- [Action item]
Go through the data and report how many lines include the word "your", giving only the number.

- [Supplied material]
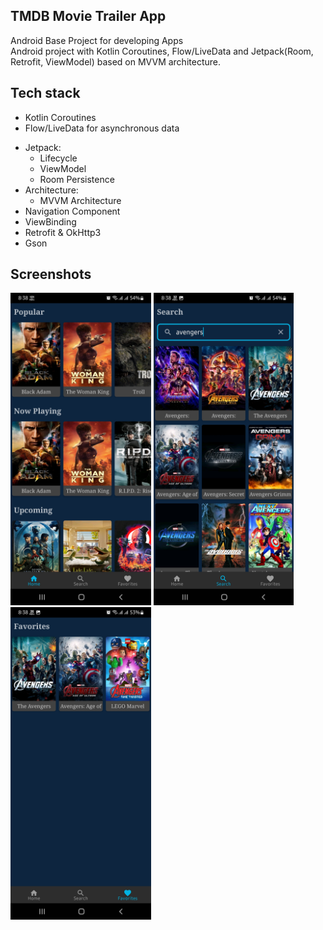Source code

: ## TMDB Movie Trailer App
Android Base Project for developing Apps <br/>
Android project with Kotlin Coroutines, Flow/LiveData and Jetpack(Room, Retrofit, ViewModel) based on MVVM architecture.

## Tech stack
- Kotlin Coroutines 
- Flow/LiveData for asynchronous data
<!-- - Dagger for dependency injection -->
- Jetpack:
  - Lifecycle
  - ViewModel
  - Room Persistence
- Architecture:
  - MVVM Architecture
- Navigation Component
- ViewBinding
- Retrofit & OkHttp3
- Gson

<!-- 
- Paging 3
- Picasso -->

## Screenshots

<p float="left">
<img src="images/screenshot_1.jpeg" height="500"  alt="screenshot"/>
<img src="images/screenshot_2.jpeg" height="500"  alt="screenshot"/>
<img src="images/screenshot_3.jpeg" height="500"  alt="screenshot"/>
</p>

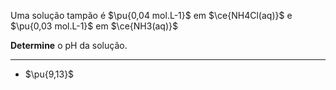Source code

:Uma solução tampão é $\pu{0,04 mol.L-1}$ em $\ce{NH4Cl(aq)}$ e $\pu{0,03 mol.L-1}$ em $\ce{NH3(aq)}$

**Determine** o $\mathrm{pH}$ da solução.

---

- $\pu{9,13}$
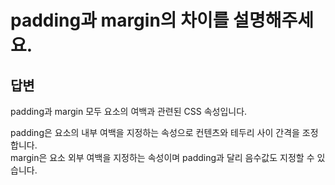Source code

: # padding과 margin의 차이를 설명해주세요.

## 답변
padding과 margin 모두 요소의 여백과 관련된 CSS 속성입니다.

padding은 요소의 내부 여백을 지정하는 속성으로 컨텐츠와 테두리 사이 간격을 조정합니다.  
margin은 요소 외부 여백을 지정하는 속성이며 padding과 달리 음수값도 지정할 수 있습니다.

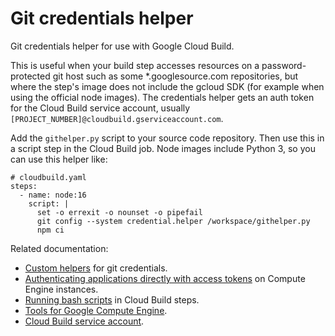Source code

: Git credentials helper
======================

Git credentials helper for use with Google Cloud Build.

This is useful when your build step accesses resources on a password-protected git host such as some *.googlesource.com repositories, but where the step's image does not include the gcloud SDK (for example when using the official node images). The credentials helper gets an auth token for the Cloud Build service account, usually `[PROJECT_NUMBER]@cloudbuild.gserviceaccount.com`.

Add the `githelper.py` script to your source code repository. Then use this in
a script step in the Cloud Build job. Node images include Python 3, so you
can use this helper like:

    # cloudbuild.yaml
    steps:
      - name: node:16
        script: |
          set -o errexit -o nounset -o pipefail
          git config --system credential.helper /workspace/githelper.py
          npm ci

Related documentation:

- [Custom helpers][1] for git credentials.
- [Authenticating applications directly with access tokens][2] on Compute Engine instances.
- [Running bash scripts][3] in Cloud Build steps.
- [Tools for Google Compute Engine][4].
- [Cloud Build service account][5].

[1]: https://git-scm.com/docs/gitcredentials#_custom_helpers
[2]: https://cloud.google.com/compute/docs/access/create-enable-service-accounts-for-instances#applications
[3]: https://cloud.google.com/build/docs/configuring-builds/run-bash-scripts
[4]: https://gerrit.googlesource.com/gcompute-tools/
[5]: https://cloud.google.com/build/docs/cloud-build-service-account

...

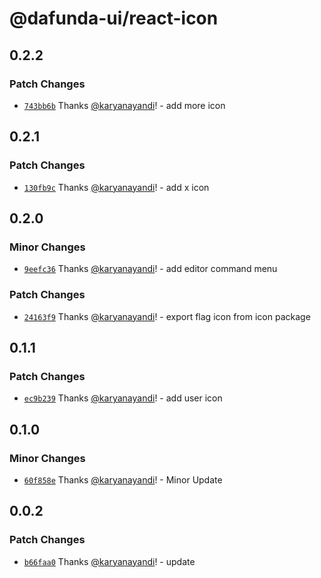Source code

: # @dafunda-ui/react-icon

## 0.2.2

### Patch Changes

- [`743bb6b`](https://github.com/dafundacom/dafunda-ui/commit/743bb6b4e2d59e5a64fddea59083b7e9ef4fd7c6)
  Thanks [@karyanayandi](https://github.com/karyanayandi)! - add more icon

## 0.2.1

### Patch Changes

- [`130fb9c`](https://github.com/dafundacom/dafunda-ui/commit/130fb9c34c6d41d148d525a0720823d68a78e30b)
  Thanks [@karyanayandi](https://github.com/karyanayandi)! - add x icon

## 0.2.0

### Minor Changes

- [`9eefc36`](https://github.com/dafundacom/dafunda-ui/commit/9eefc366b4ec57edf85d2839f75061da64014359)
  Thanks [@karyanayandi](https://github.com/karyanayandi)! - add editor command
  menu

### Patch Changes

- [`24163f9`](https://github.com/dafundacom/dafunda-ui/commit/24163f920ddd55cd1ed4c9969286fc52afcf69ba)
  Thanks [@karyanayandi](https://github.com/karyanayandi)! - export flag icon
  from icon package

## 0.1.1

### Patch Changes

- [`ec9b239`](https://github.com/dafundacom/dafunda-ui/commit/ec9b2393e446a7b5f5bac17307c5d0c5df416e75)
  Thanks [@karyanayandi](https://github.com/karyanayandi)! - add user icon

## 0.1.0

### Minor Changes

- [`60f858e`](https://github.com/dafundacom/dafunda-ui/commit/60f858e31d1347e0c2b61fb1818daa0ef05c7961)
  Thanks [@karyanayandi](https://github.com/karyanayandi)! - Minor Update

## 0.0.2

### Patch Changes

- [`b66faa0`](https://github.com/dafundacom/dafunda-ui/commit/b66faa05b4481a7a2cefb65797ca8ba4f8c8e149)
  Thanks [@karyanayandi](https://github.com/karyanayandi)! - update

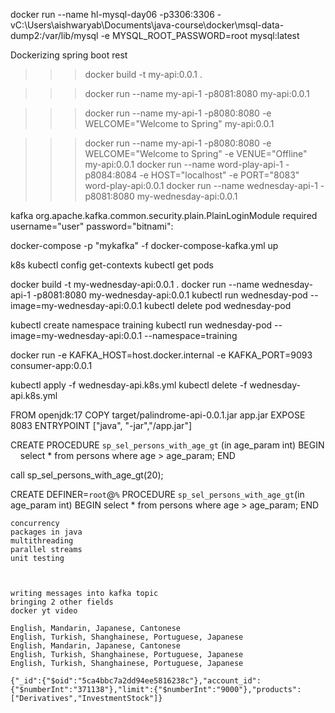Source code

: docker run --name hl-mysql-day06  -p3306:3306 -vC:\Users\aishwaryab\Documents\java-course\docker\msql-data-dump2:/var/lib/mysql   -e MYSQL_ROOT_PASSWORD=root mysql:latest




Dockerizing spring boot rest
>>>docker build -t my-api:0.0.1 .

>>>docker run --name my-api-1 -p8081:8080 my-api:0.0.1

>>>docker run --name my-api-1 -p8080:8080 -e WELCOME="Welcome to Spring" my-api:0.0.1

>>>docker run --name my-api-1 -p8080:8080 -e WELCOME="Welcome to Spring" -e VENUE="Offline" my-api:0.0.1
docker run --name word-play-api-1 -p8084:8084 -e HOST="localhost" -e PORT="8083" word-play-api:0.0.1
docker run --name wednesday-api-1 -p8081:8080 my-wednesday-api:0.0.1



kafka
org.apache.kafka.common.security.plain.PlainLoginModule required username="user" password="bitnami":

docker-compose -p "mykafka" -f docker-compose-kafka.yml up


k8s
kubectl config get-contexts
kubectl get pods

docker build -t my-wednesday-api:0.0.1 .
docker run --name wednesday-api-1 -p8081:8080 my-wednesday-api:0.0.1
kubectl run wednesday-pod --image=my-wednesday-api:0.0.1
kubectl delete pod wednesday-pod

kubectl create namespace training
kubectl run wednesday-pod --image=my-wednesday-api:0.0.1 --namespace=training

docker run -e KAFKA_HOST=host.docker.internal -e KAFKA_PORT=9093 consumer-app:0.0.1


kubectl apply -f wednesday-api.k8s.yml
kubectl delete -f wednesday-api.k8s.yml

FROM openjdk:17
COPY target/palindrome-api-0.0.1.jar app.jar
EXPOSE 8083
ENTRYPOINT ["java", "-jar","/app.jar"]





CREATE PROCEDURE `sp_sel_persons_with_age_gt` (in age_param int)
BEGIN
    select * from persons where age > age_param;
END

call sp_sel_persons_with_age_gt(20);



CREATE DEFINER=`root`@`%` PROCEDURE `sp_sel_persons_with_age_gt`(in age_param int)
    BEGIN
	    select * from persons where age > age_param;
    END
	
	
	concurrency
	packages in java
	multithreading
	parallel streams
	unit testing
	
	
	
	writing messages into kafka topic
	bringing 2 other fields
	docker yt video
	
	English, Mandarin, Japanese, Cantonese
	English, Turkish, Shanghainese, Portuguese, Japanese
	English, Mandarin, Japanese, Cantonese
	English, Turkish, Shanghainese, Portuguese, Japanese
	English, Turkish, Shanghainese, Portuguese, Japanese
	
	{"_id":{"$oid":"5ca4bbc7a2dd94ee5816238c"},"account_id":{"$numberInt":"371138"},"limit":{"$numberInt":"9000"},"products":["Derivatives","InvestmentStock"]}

- [Solution to this task]
2